Exercise directions - Return every line of the data that contains the string "performance".
++++ Records shown ++++
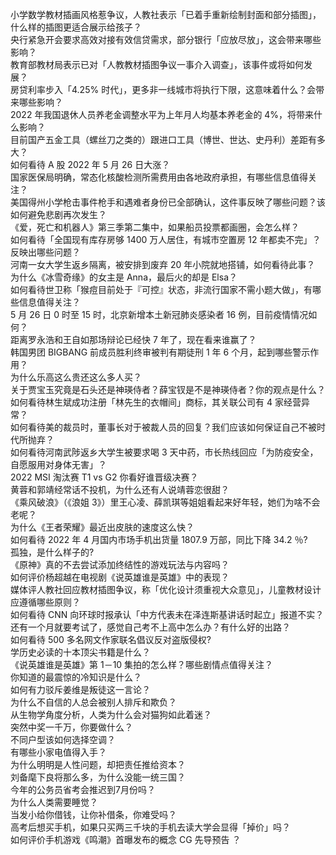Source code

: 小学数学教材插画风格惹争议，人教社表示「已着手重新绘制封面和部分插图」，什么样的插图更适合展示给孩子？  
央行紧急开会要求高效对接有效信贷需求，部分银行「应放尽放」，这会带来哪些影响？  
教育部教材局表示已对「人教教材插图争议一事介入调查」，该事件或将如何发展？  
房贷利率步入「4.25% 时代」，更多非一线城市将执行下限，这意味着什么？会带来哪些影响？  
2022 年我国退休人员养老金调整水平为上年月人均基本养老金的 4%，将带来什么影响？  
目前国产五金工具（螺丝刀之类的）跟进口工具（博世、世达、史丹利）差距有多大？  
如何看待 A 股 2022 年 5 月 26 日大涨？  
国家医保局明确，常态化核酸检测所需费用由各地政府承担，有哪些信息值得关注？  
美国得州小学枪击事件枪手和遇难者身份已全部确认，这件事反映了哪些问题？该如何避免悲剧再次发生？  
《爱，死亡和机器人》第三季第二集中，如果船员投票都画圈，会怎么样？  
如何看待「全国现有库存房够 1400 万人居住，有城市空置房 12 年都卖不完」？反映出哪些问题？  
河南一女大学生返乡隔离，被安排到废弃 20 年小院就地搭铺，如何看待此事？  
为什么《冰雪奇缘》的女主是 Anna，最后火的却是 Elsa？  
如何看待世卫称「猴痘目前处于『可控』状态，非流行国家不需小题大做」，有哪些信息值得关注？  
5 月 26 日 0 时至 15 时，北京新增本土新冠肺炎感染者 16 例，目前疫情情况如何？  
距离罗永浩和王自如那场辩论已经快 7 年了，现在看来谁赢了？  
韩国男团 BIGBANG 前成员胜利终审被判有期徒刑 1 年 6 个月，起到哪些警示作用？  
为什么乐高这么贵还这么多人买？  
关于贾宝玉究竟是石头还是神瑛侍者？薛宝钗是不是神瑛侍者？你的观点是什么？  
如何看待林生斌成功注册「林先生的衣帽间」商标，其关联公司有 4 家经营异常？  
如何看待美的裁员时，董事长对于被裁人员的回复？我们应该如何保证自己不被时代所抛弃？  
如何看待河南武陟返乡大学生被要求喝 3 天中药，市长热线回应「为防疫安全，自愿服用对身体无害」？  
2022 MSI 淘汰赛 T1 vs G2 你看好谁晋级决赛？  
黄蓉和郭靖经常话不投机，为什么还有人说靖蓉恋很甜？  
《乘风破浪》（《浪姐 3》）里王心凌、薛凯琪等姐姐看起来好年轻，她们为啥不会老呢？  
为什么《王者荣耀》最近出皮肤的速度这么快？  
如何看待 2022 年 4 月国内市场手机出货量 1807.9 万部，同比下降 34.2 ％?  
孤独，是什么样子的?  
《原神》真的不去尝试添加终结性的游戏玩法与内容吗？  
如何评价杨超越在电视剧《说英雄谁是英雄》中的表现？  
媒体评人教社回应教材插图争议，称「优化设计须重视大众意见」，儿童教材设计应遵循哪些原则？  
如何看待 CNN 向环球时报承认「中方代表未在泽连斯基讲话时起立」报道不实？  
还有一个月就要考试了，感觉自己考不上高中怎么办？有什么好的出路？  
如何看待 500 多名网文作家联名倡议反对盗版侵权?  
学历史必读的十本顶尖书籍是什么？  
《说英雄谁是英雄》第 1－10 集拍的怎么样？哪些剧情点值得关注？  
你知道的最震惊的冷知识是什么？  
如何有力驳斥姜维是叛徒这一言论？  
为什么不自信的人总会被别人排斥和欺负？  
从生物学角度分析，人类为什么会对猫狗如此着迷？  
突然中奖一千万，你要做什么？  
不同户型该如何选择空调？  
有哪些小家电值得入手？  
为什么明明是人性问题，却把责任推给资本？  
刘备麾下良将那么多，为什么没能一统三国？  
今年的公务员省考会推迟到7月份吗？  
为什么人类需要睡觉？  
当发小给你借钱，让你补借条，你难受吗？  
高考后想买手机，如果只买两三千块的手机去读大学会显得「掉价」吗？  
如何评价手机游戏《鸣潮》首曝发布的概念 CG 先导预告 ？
++++
++++ Records shown ++++
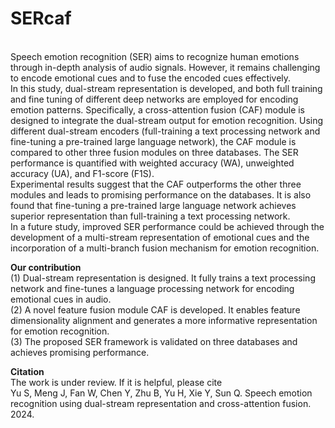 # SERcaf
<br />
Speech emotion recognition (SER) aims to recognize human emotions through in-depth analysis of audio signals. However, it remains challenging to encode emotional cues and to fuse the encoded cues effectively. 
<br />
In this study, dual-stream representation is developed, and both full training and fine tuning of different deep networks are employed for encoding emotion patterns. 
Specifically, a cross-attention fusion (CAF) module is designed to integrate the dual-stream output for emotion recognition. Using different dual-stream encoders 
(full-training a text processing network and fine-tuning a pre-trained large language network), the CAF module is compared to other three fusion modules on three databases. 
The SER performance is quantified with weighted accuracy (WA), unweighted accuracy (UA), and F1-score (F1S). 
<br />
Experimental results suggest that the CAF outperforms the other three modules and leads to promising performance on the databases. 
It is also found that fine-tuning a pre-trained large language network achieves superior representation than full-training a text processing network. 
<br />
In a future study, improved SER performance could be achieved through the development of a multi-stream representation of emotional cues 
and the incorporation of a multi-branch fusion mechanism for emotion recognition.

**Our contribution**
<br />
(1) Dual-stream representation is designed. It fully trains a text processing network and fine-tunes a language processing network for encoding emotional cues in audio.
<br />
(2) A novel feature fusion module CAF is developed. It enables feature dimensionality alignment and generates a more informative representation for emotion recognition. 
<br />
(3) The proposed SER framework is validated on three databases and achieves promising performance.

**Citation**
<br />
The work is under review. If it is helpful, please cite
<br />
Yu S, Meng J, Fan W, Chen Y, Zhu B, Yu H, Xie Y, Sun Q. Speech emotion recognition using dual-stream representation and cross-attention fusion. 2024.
++++
Output of the task -
The SER performance is quantified with weighted accuracy (WA), unweighted accuracy (UA), and F1-score (F1S). 
Experimental results suggest that the CAF outperforms the other three modules and leads to promising performance on the databases. 
In a future study, improved SER performance could be achieved through the development of a multi-stream representation of emotional cues 
(3) The proposed SER framework is validated on three databases and achieves promising performance.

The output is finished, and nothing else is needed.